続く……的な
地球から送られた妙な能力にも慣れ、少しは恩返しが出来るかと思い始めたある日、それは告げられた。
「本日をもって、マサラ子爵竜安寺家は解散いたします」
使用人だけでなく、近隣の代官や資産の管理人の前でお嬢様がそう通告したのだった。
当然にざわめきが起きる。俺も「ぇ……」って声に出してしまったし。
実は少し前にお嬢様にとってショックな出来事があったのだが、だからと言って自棄になるような人じゃない。
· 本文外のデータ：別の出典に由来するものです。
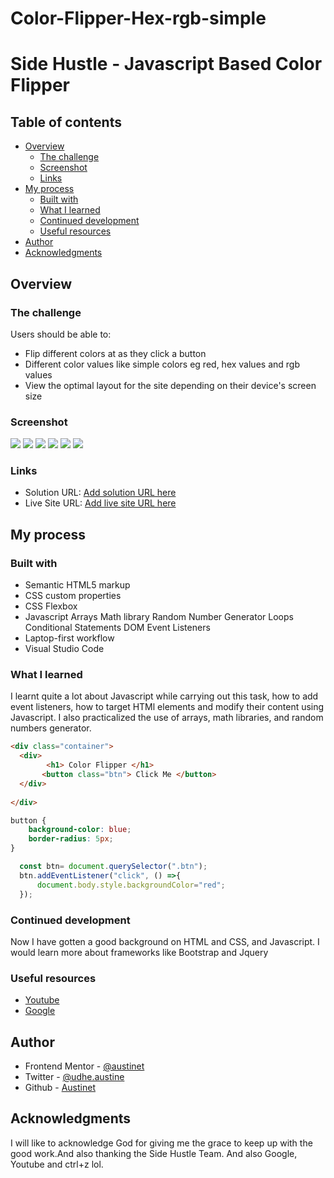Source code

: # Color-Flipper-Hex-rgb-simple
# Side Hustle - Javascript Based Color Flipper


## Table of contents

- [Overview](#overview)
  - [The challenge](#the-challenge)
  - [Screenshot](#screenshot)
  - [Links](#links)
- [My process](#my-process)
  - [Built with](#built-with)
  - [What I learned](#what-i-learned)
  - [Continued development](#continued-development)
  - [Useful resources](#useful-resources)
- [Author](#author)
- [Acknowledgments](#acknowledgments)


## Overview

### The challenge

Users should be able to:
- Flip different colors at as they click a button
- Different color values like simple colors eg red, hex values and rgb values
- View the optimal layout for the site depending on their device's screen size

### Screenshot

![](ScreenShots/screenshot_1.jpg)
![](ScreenShots/screenshot_2.jpg)
![](ScreenShots/screenshot_3.jpg)
![](ScreenShots/screenshot_4.jpg)
![](ScreenShots/screenshot_5.jpg)
![](ScreenShots/screenshot_6.jpg)



### Links

- Solution URL: [Add solution URL here](https://your-solution-url.com)
- Live Site URL: [Add live site URL here](https://your-live-site-url.com)

## My process

### Built with

- Semantic HTML5 markup
- CSS custom properties
- CSS Flexbox
- Javascript
   Arrays
   Math library
   Random Number Generator
   Loops
   Conditional Statements
   DOM
   Event Listeners
- Laptop-first workflow
- Visual Studio Code


### What I learned

I learnt quite a lot about Javascript while carrying out this task, how to add event listeners, how to target HTMl elements and modify their content using Javascript. I also practicalized the use of arrays, math libraries, and random numbers generator.

```html
<div class="container">
  <div> 
        <h1> Color Flipper </h1>
       <button class="btn"> Click Me </button>
  </div>
  
</div>
```
```css
button {
    background-color: blue;
    border-radius: 5px;
}

```
```js
  const btn= document.querySelector(".btn");
  btn.addEventListener("click", () =>{
      document.body.style.backgroundColor="red";
  });

```
### Continued development

Now I have gotten a good background on HTML and CSS, and Javascript. I would learn more about frameworks like Bootstrap and Jquery


### Useful resources

- [ Youtube](https://www.Youtube.com) 
- [Google  ](https://www.Google.com) 

## Author

- Frontend Mentor - [@austinet](https://www.frontendmentor.io/profile/austinet)
- Twitter - [@udhe.austine](https://www.twitter.com/udhe.austine)
- Github - [Austinet](github.com/Austinet)

## Acknowledgments

I will like to acknowledge God for giving me the grace to keep up with the good work.And also thanking the Side Hustle Team. And also Google, Youtube and ctrl+z lol.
さっきの宣言だって決然としたものだった。
場の混乱が収まらないうちにお嬢様が続ける。
「資産も放棄することとなりますが、その前に使用人におきましては自由民といたします。鉱山・牧場・商店その他の管理は資産の引き継ぎがなされるまで、価値の維持の限度において従来と同様に活動しなさい。以上です」
恩を返そうと思った途端に出て行けときたもんだ。役に立てそうにないが、それでも一言くらい相談して欲しかった。いや、俺が一方的にお嬢様に近いと思っているだけで、実際には俺の立場や能力を考えれば相談がないのは当然なんだけどさ。
しかし、この世界に飛ばされて、ようやく居場所を見つけたと思ったら再び喪失してしまった。いや、引き籠っていた頃はこの世に俺の居場所はないと思っていたので、今回の方がショックである。こんな事なら地球に帰っておけば良かった。いきなり自由民と言われたって、明日からどうやって生きていこう。……なんて、その時はお嬢様の気持ちも知らずに思ったものだった。
そして、この時は知らなかったんだ。これが全ての始まりだったなんて。